Sebuah pesan dari seorang kawan masuk ke ponselku. Aku lekas-lekas membukanya dan terheran-heran. Isinya ucapan selamat. Benarkah ini? Aku bingung antara harus bersyukur atau masygul. Terlebih lagi, sialnya, aku sedang berada di kelas bimbel mengerjakan tryout. Konsentrasi yang sudah lama kubangun buyar. Hari itu aku lebih memilih untuk mengikuti tryout dahulu ketimbang langsung membuka pengumuman SNMPTN. Boro-boro punya ranking bagus, ulangan saja aku tidak pernah lolos. Nilai UN pun kepala empat. Mana mungkin diterima?

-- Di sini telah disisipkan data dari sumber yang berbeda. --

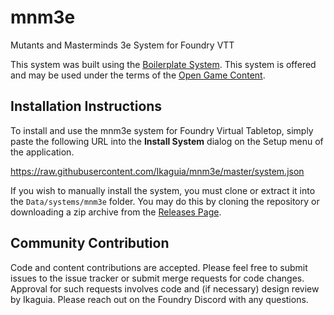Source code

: # mnm3e
 Mutants and Masterminds 3e System for Foundry VTT

This system was built using the [Boilerplate System](https://gitlab.com/asacolips-projects/foundry-mods/boilerplate/).
This system is offered and may be used under the terms of the [Open Game Content](https://www.d20herosrd.com/).

## Installation Instructions

To install and use the mnm3e system for Foundry Virtual Tabletop, simply paste the following URL into the 
**Install System** dialog on the Setup menu of the application.

https://raw.githubusercontent.com/Ikaguia/mnm3e/master/system.json

If you wish to manually install the system, you must clone or extract it into the ``Data/systems/mnm3e`` folder. You
may do this by cloning the repository or downloading a zip archive from the
[Releases Page](https://github.com/Ikaguia/mnm3e/releases).

## Community Contribution

Code and content contributions are accepted. Please feel free to submit issues to the issue tracker or submit merge
requests for code changes. Approval for such requests involves code and (if necessary) design review by Ikaguia. Please
reach out on the Foundry Discord with any questions.
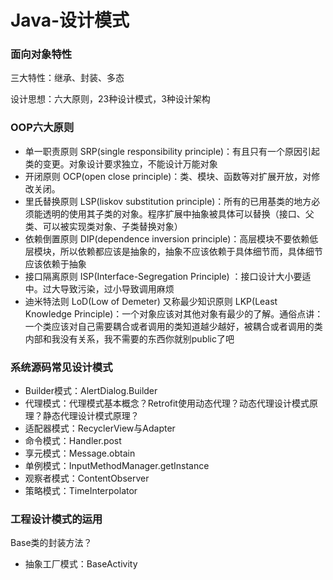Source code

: # Java-设计模式

### 面向对象特性

三大特性：继承、封装、多态

设计思想：六大原则，23种设计模式，3种设计架构

### OOP六大原则

- 单一职责原则 SRP(single responsibility principle)：有且只有一个原因引起类的变更。对象设计要求独立，不能设计万能对象
- 开闭原则 OCP(open close principle)：类、模块、函数等对扩展开放，对修改关闭。
- 里氏替换原则 LSP(liskov substitution principle)：所有的已用基类的地方必须能透明的使用其子类的对象。程序扩展中抽象被具体可以替换（接口、父类、可以被实现类对象、子类替换对象）
- 依赖倒置原则 DIP(dependence inversion principle)：高层模块不要依赖低层模块，所以依赖都应该是抽象的，抽象不应该依赖于具体细节而，具体细节应该依赖于抽象
- 接口隔离原则 ISP(Interface-Segregation Principle) ：接口设计大小要适中。过大导致污染，过小导致调用麻烦
- 迪米特法则 LoD(Low of Demeter) 又称最少知识原则 LKP(Least Knowledge Principle)：一个对象应该对其他对象有最少的了解。通俗点讲：一个类应该对自己需要耦合或者调用的类知道越少越好，被耦合或者调用的类内部和我没有关系，我不需要的东西你就别public了吧

### 系统源码常见设计模式

- Builder模式：AlertDialog.Builder
- 代理模式：代理模式基本概念？Retrofit使用动态代理？动态代理设计模式原理？静态代理设计模式原理？
- 适配器模式：RecyclerView与Adapter
- 命令模式：Handler.post
- 享元模式：Message.obtain
- 单例模式：InputMethodManager.getInstance
- 观察者模式：ContentObserver
- 策略模式：TimeInterpolator

### 工程设计模式的运用

Base类的封装方法？

- 抽象工厂模式：BaseActivity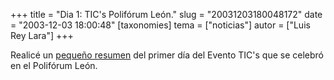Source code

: +++
title = "Dia 1: TIC's  Polifórum León."
slug = "20031203180048172"
date = "2003-12-03 18:00:48"
[taxonomies]
tema = ["noticias"]
autor = ["Luis Rey Lara"]
+++

Realicé un [pequeño
resumen](http://luisrey.red-libre.org/staticpages/index.php?page=20031203190440779)
del primer día del Evento TIC's que se celebró en el Polifórum León.

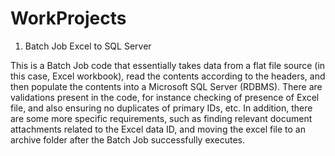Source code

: # WorkProjects

1) Batch Job Excel to SQL Server

This is a Batch Job code that essentially takes data from a flat file source (in this case, Excel workbook), read the contents according to the headers, and then populate the contents into a Microsoft SQL Server (RDBMS). There are validations present in the code, for instance checking of presence of Excel file, and also ensuring no duplicates of primary IDs, etc. In addition, there are some more specific requirements, such as finding relevant document attachments related to the Excel data ID, and moving the excel file to an archive folder after the Batch Job successfully executes.
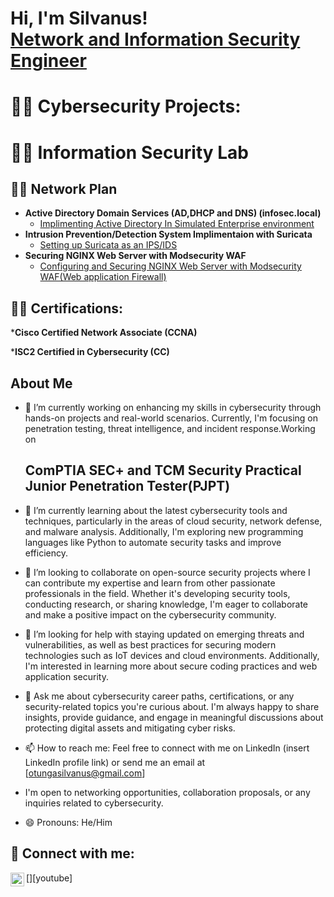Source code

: <h1>Hi, I'm Silvanus! <br/><a href="https://github.com//Silvan254/">Network and Information Security Engineer</a>

<h1>👨‍💻 Cybersecurity Projects: </h1>
<h1>👨‍💻 Information Security Lab</h1>
<h2>👨‍💻 Network Plan</h2>

- <b>Active Directory Domain Services (AD,DHCP and DNS) (infosec.local)</b>
  - [Implimenting Active Directory In Simulated Enterprise environment](https://github.com/)
- <b>Intrusion Prevention/Detection System Implimentaion with Suricata</b>
  - [Setting up Suricata as an IPS/IDS](https://github.com/)
- <b>Securing NGINX Web Server with Modsecurity WAF</b>
  - [Configuring and Securing NGINX Web Server with Modsecurity WAF(Web application Firewall)](https://github.com/Silvan254/Configuring-and-Securing-NGINX-Web-Server-with-Modsecurity-WAF-Web-application-Firewall-)

    
<h2>👨‍💻 Certifications:</h2>
  *<b>Cisco Certified Network Associate (CCNA)</b>

  *<b>ISC2 Certified in Cybersecurity (CC)</b>

<h2>About Me</h2>

- 🔭 I’m currently working on enhancing my skills in cybersecurity through hands-on projects and real-world scenarios. Currently, I'm focusing on penetration testing, threat intelligence, and incident response.Working on <h2>ComPTIA SEC+ and TCM Security Practical Junior Penetration Tester(PJPT)</h2>
- 🌱 I’m currently learning about the latest cybersecurity tools and techniques, particularly in the areas of cloud security, network defense, and malware analysis. Additionally, I'm exploring new programming languages like Python to automate security tasks and improve efficiency.
- 👯 I’m looking to collaborate on open-source security projects where I can contribute my expertise and learn from other passionate professionals in the field. Whether it's developing security tools, conducting research, or sharing knowledge, I'm eager to collaborate and make a positive impact on the cybersecurity community.
- 🤔 I’m looking for help with staying updated on emerging threats and vulnerabilities, as well as best practices for securing modern technologies such as IoT devices and cloud environments. Additionally, I'm interested in learning more about secure coding practices and web application security.
- 💬 Ask me about cybersecurity career paths, certifications, or any security-related topics you're curious about. I'm always happy to share insights, provide guidance, and engage in meaningful discussions about protecting digital assets and mitigating cyber risks.
- 📫 How to reach me: Feel free to connect with me on LinkedIn (insert LinkedIn profile link) or send me an email at [otungasilvanus@gmail.com]
- I'm open to networking opportunities, collaboration proposals, or any inquiries related to cybersecurity.

- 😄 Pronouns: He/Him


<h2> 🤳 Connect with me:</h2>
[<img align="left" alt="silvanus | YouTube" width="22px" src="https://cdn.jsdelivr.net/npm/simple-icons@v3/icons/youtube.svg" />][youtube]

[twitter]: https://twitter.com/
[youtube]: https://www.youtube.com/c/
[instagram]: https://www.instagram.com/
[linkedin]: https://www.linkedin.com/in/silvanus-otunga-256258191/



<!--
**** is a ✨ _special_ ✨ repository because its `README.md` (this file) appears on your GitHub profile.

Here are some ideas to get you started:
 🔭 I’m currently working on 
- 🌱 I’m currently learning ...
- 👯 I’m looking to collaborate on ...
- 🤔 I’m looking for help with ...
- 💬 Ask me about ...
- 📫 How to reach me: ...
- 😄 Pronouns: ...
- ⚡ Fun fact: ...
-->
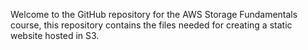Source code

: Welcome to the GitHub repository for the AWS Storage Fundamentals course, this repository contains the files needed for creating a static website hosted in S3.
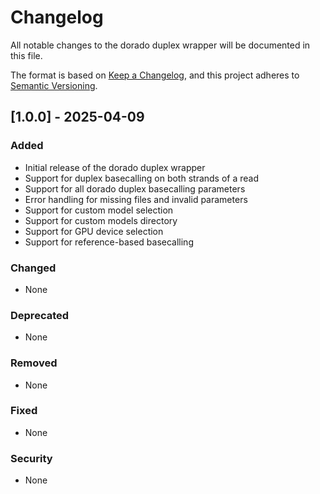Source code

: # Changelog

All notable changes to the dorado duplex wrapper will be documented in this file.

The format is based on [Keep a Changelog](https://keepachangelog.com/en/1.0.0/),
and this project adheres to [Semantic Versioning](https://semver.org/spec/v2.0.0.html).

## [1.0.0] - 2025-04-09

### Added
- Initial release of the dorado duplex wrapper
- Support for duplex basecalling on both strands of a read
- Support for all dorado duplex basecalling parameters
- Error handling for missing files and invalid parameters
- Support for custom model selection
- Support for custom models directory
- Support for GPU device selection
- Support for reference-based basecalling

### Changed
- None

### Deprecated
- None

### Removed
- None

### Fixed
- None

### Security
- None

Sekitar satu setengah jam kemudian aku sudah berada di rumah. Setelah panik beberapa saat karena kehilangan kartu peserta, akhirnya pengumuman kelulusan itu berhasil kubuka. Ternyata benar. SMS-SMS yang menanyakan kabar kelulusan dan juga yang memberi selamat tadi kubalas. Alhamdulillah.
Alhamdulillah?
Terdengung-dengung lagi apa yang diingatkan temanku. Rasa syukur seseorang bisa menjadi penyakit hati bagi yang lain. Dan ya, memang sedari awal aku akan memilih untuk bersikap semadyanya. Ini bukan sesuatu yang perlu selebrasi. Ada yang bilang ini semacam undian, malah. Yang jelas, ada baiknya kalau kita yakin bahwa semua ini ada hitung-hitungannya: hitung-hitungan orang-orang di depan komputer dan terlebih lagi hitung-hitungan dari Yang Maha Menghitung. Dan sekali lagi, kejadian ini tidak istimewa.
Tapi, salahkah sekadar memuji-Nya jika Ia memang menyuruh yang demikian?
Walau kataku tak terdengar, tapi semoga lisan ini tetap dijaga.